◆ **Supplied material**
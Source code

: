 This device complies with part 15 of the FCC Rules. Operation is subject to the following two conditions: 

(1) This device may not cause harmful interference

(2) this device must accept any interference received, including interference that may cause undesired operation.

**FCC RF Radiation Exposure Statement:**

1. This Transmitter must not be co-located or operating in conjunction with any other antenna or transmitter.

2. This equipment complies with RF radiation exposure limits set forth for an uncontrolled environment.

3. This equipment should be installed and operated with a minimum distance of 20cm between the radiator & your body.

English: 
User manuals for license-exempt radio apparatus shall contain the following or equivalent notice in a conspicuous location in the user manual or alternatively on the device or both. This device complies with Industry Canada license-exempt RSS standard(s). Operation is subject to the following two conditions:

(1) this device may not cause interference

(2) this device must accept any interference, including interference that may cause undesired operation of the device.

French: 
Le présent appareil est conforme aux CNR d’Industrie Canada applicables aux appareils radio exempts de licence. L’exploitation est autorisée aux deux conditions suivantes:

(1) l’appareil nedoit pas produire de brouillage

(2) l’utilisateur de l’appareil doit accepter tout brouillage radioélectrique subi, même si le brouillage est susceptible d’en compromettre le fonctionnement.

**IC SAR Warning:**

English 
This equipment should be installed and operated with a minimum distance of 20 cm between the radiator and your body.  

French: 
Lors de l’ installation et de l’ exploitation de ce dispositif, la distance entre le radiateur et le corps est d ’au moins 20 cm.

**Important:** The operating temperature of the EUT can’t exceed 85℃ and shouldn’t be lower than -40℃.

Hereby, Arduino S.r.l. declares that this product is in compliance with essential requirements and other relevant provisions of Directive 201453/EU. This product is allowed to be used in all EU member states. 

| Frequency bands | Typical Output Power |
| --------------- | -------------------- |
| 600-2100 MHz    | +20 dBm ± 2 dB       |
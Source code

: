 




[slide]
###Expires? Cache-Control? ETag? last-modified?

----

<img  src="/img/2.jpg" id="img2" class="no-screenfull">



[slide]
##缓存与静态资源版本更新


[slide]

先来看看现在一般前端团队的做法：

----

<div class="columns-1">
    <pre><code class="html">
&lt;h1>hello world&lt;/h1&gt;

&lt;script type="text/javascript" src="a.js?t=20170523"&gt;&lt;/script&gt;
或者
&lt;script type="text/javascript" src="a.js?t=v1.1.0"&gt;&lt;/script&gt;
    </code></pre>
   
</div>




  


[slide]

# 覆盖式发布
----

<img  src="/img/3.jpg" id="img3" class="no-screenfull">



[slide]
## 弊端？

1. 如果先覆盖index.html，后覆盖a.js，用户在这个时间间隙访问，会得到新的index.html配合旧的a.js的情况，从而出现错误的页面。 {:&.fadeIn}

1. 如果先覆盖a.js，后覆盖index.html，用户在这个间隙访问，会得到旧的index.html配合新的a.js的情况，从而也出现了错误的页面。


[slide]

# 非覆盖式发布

◆ **Exercise description**
Go through the listing above and list every line that has the word "your".

◆ **Output**
3. This equipment should be installed and operated with a minimum distance of 20cm between the radiator & your body.
This equipment should be installed and operated with a minimum distance of 20 cm between the radiator and your body.  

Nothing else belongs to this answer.